Dependency tracking in Pyro

jeffmax · November 17, 2018, 6:00pm

I have a question about dependency tracking in Pyro. I think my confusion stems from the technical definition of dependence and how batch dimensions work. I am trying to reconcile what I’ve read in the “Aside: Dependency tracking in Pyro” in SVI Part III. One point of confusion for me is that in the tensor shape tutorial when it first talks about batch_shapes, it says

Indices over .batch_shape denote independent random variables, whereas indices over .event_shape denote dependent random variables (ie one draw from a distribution).

But then later on, it seems to be saying that even when something has been declared to be a dimension in batch_shape (as opposed to event_shape), if you want the variables in the dimension to be independent, you have to further annotate it with plate (on dev, 0.3).

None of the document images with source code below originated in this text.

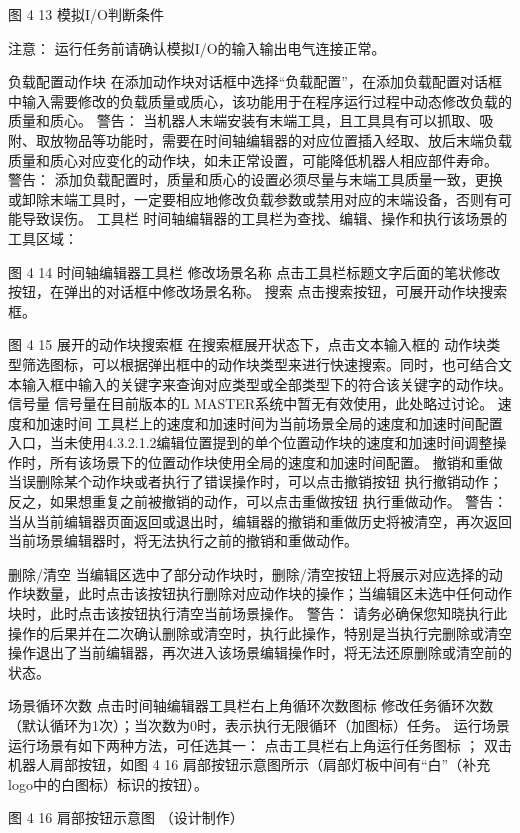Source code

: 图 4 13 模拟I/O判断条件

 	注意：
运行任务前请确认模拟I/O的输入输出电气连接正常。

负载配置动作块
在添加动作块对话框中选择“负载配置”，在添加负载配置对话框中输入需要修改的负载质量或质心，该功能用于在程序运行过程中动态修改负载的质量和质心。
 	警告：
当机器人末端安装有末端工具，且工具具有可以抓取、吸附、取放物品等功能时，需要在时间轴编辑器的对应位置插入经取、放后末端负载质量和质心对应变化的动作块，如未正常设置，可能降低机器人相应部件寿命。
 	警告：
添加负载配置时，质量和质心的设置必须尽量与末端工具质量一致，更换或卸除末端工具时，一定要相应地修改负载参数或禁用对应的末端设备，否则有可能导致误伤。
工具栏
时间轴编辑器的工具栏为查找、编辑、操作和执行该场景的工具区域：

图 4 14 时间轴编辑器工具栏
修改场景名称
点击工具栏标题文字后面的笔状修改按钮，在弹出的对话框中修改场景名称。
搜索
点击搜索按钮，可展开动作块搜索框。

图 4 15 展开的动作块搜索框
在搜索框展开状态下，点击文本输入框的 动作块类型筛选图标，可以根据弹出框中的动作块类型来进行快速搜索。同时，也可结合文本输入框中输入的关键字来查询对应类型或全部类型下的符合该关键字的动作块。
信号量
信号量在目前版本的L MASTER系统中暂无有效使用，此处略过讨论。
速度和加速时间
工具栏上的速度和加速时间为当前场景全局的速度和加速时间配置入口，当未使用4.3.2.1.2编辑位置提到的单个位置动作块的速度和加速时间调整操作时，所有该场景下的位置动作块使用全局的速度和加速时间配置。
撤销和重做
当误删除某个动作块或者执行了错误操作时，可以点击撤销按钮 执行撤销动作；反之，如果想重复之前被撤销的动作，可以点击重做按钮 执行重做动作。
 	警告：
当从当前编辑器页面返回或退出时，编辑器的撤销和重做历史将被清空，再次返回当前场景编辑器时，将无法执行之前的撤销和重做动作。

删除/清空
当编辑区选中了部分动作块时，删除/清空按钮上将展示对应选择的动作块数量，此时点击该按钮执行删除对应动作块的操作；当编辑区未选中任何动作块时，此时点击该按钮执行清空当前场景操作。
 	警告：
请务必确保您知晓执行此操作的后果并在二次确认删除或清空时，执行此操作，特别是当执行完删除或清空操作退出了当前编辑器，再次进入该场景编辑操作时，将无法还原删除或清空前的状态。

场景循环次数
点击时间轴编辑器工具栏右上角循环次数图标 修改任务循环次数（默认循环为1次）；当次数为0时，表示执行无限循环（加图标）任务。
运行场景
运行场景有如下两种方法，可任选其一：
点击工具栏右上角运行任务图标 ；
双击机器人肩部按钮，如图 4 16 肩部按钮示意图所示（肩部灯板中间有“白”（补充logo中的白图标）标识的按钮）。


图 4 16 肩部按钮示意图
（设计制作）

In trying to understand, I’ve formed a working hypothesis. Even though it is likely incorrect, maybe spelling out my current understanding would be helpful in pinpointing where I’ve gone wrong: Variables in a single batch dimension (-1) have the potential to be independent (as in they are not draws from a multivariable distribution with a defined covariance matrix), but you still need to further annotate to tell Pyro they are in fact independent. A Pyro program shares batch dimensions (-1, -2) across the whole program (across different sample statements). Variables assigned to different dimensions (ie -1 and -2 are considered independent), but within a single dimension (-2), the variables in there (the size of the dimension) are dependent unless further annotated. The prior sentence is true even if the variables come from separate sample statements.

I’ve created a few situations with corresponding questions that I think would help clarify:

a = Bernoulli(0.5).sample(2)

Are a[0] and a[1] independent?
- Also, Is this the same as doing?

a1 = Bernoulli(0.5).sample();
a2 = Bernoulli(0.5).sample();

If the above are not independent- is there a probabilistic explanation? Is it that a[1] can depend on a[0], but not the other way around? Is it that there could be a common ancestor (as in a bayes network) that we have not specified?

     with pyro.plate("my_plate", 2):
           a = Bernoulli(0.5).sample()

Are a[0] and a[1] independent here?

      with pyro.plate("my_plate1", 1, dim=-1):
             a = Bernoulli(0.5).sample()

      with pyro.plate("my_plate2", 1, dim=-2):
             b = Bernoulli(0.5).sample()

Are a and be independent from one another here?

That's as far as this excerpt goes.